Ben Foster is worried he’s underdressed.
“No one told me to bring black tie!” he grumbles, only half joking, while posing between life-size horse statues ahead of Ready to Race; The Hub Charity Gala Ball, at the Grand Hyatt, in Wan Chai. Wearing a charcoal suit and unbuttoned shirt, he looks more suited to the Cannes red carpet than a charity ball in Hong Kong, but he is far from scruffy.
It is late October and the American actor is in town to lend his celebrity to The Hub, a charity that supports the city’s disadvantaged children and runs a centre in Sham Shui Po at which young people can play, eat, exercise and get help with homework.
Every year since 2012, the foundation has thrown a grand fundraiser with a guest of honour. Previous balls have seen Carrie Fisher, Claudia Kim and Heather Graham appear; this year, organisers wanted a male star, and new father Foster was keen to be involved.
Before I arrive to meet Foster at the Grand Hyatt, the charity’s communications director messages to say, “Best not to ask regarding Harvey Weinstein, hope that’s OK.”
The communications manager and I meet in the hotel lobby and he repeats the message, whispering, “His management has decided that Ben won’t be answering questions about Weinstein.”
In the boardroom where the interview is to be conducted, I meet Australian businessman David Boehm, chairman of The Hub. “I’m not sure if you got the message,” he says. “But Ben won’t be answering questions about Weinstein.” I tell him I understand, but explain that it might seem remiss not to at least touch on the issue that has dominated the news all week, the Hollywood producer having recently been accused of improper sexual conduct.
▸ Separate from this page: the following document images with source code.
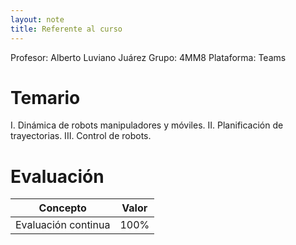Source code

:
```yaml
---
layout: note
title: Referente al curso
---
```


Profesor: Alberto Luviano Juárez
Grupo: 4MM8
Plataforma: Teams

# Temario
I. Dinámica de robots manipuladores y móviles.
II. Planificación de trayectorias.
III. Control de robots.

# Evaluación

| Concepto            | Valor   |
| -                   | -       |
| Evaluación continua | $100\%$ |
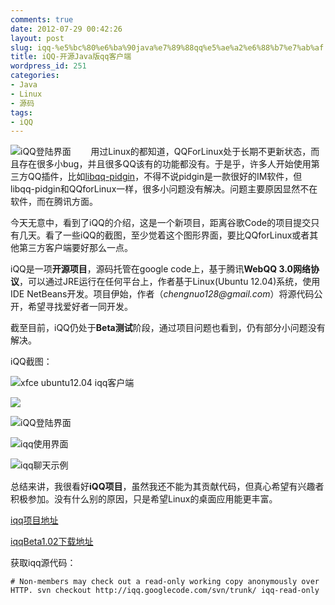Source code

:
 ```yaml
---
comments: true
date: 2012-07-29 00:42:26
layout: post
slug: iqq-%e5%bc%80%e6%ba%90java%e7%89%88qq%e5%ae%a2%e6%88%b7%e7%ab%af
title: iQQ-开源Java版qq客户端
wordpress_id: 251
categories:
- Java
- Linux
- 源码
tags:
- iQQ
---
```


![iQQ登陆界面](https://iqq-java.googlecode.com/files/loginProccess.jpg)        用过Linux的都知道，QQForLinux处于长期不更新状态，而且存在很多小bug，并且很多QQ该有的功能都没有。于是乎，许多人开始使用第三方QQ插件，比如[libqq-pidgin](http://libqq-pidgin.googlecode.com/)，不得不说pidgin是一款很好的IM软件，但libqq-pidgin和QQforLinux一样，很多小问题没有解决。问题主要原因显然不在软件，而在腾讯方面。

今天无意中，看到了iQQ的介绍，这是一个新项目，距离谷歌Code的项目提交只有几天。看了一些iQQ的截图，至少觉着这个图形界面，要比QQforLinux或者其他第三方客户端要好那么一点。

iQQ是一项**开源项目**，源码托管在google code上，基于腾讯**WebQQ 3.0网络协议**，可以通过JRE运行在任何平台上，作者基于Linux(Ubuntu 12.04)系统，使用IDE NetBeans开发。项目伊始，作者（_chengnuo128@gmail.com_）将源代码公开，希望寻找爱好者一同开发。

截至目前，iQQ仍处于**Beta测试**阶段，通过项目问题也看到，仍有部分小问题没有解决。

<!-- more -->

iQQ截图：

![xfce ubuntu12.04 iqq客户端](https://iqq-java.googlecode.com/files/mainFrame.jpg)

![](https://iqq-java.googlecode.com/files/cap.jpg)

![iQQ登陆界面](https://iqq-java.googlecode.com/files/login.jpg)

![iqq使用界面](https://iqq-java.googlecode.com/files/1.jpg)

![iqq聊天示例](https://iqq-java.googlecode.com/files/chating.jpg)

总结来讲，我很看好**iQQ项目**，虽然我还不能为其贡献代码，但真心希望有兴趣者积极参加。没有什么别的原因，只是希望Linux的桌面应用能更丰富。

[iqq项目地址](https://code.google.com/p/iqq/)

[iqqBeta1.02下载地址](https://code.google.com/p/iqq/downloads/detail?name=iQQ_beta1.02.zip&can=2&q=)

获取iqq源代码：

`# Non-members may check out a read-only working copy anonymously over HTTP.
svn checkout http://iqq.googlecode.com/svn/trunk/ iqq-read-only`

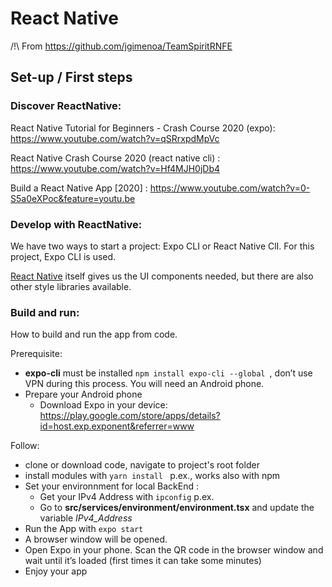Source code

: # React Native 

/!\ From https://github.com/jgimenoa/TeamSpiritRNFE


## Set-up / First steps

### **Discover ReactNative**: 


React Native Tutorial for Beginners - Crash Course 2020 (expo): https://www.youtube.com/watch?v=qSRrxpdMpVc

React Native Crash Course 2020 (react native cli) : https://www.youtube.com/watch?v=Hf4MJH0jDb4
 
Build a React Native App [2020] : https://www.youtube.com/watch?v=0-S5a0eXPoc&feature=youtu.be

### **Develop with ReactNative**: 

We have two ways to start a project: Expo CLI or React Native ClI. For this project, Expo CLI is used.

[React Native](https://reactnative.dev/) itself gives us the UI components needed, but there are also other style libraries available.

### **Build and run**: 

How to build and run the app from code.

Prerequisite:  
- **expo-cli** must be installed ```npm install expo-cli --global ```, don’t use VPN during this process. You will need an Android phone.
- Prepare your Android phone 
    - Download Expo in your device: https://play.google.com/store/apps/details?id=host.exp.exponent&referrer=www 

Follow: 
- clone or download code, navigate to project's root folder
- install modules with ```yarn install ``` p.ex., works also with npm
- Set your environnment for local BackEnd : 
    - Get your IPv4 Address with ```ipconfig``` p.ex.
    - Go to **src/services/environment/environment.tsx** and update the variable *IPv4_Address*
- Run the App with ```expo start```
- A browser window will be opened. 
- Open Expo in your phone. Scan the QR code in the browser window and wait until it’s loaded (first times it can take some minutes) 
- Enjoy your app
Then in strides another Hollywood producer, John Penotti, who mines his connections each year to help recruit celebrities for the ball. “Hey,” he smiles. “Ben doesn’t wanna talk about Weinstein, I hope you understand. What more can he say that’s not already been said? It’s not really his world, you see.”
Feeling three pairs of anxious eyes burning into me, I draw a line through a third of my questions.
Foster enters, smiling widely through his strawberry blond goatee, and takes a seat while the others shuffle closer. As I turn on my recorder, the room falls silent.
I take a random stab: does the actor like horses? The onlookers chuckle, the tension eases. Foster seems relieved. “I do!” he exclaims. “Very much, I love riding. My lady used to have a ranch, but it’s not so easy to have one where we live in New York.”
The lady in question – he’ll refer to her by name just once during the interview – is Laura Prepon, Foster’s fiancée and fellow former teen star, best known for her role as the street-smart, tattooed inmate Alex Vause in Netflix’s Emmy-winning comedy drama Orange is the New Black, which has been hailed as a rare triumph for feminism and diversity in pop culture. In January, while at the Sundance Film Festival promoting The Hero (in which Prepon stars as a stand-up comedian who forms a relationship with an ageing Western movie star), the actress joined Salt Lake City’s Women’s March, adding her voice to millions of others throughout the world calling for women’s rights.
The couple, both 37, began dating early last year, though they have known each other since they were 18, and had their first child in August. Foster’s trip to Hong Kong (he flew home the morning after the ball) is his first decampment from family life since welcoming his daughter into the world. The pair have chosen not to announce their baby girl’s name or birth date.
“We wanted a child, we discussed it and we practised very hard,” the actor deadpans. “There’s no way to describe it … it’s a gut check. You hallucinate from a lack of sleep while your heart also expands. In acting, they say ‘cut’ and you can do it again, but [with parenting], the tape is on, and, however we’re behaving, our little people are absorbing it. There’s no redo.”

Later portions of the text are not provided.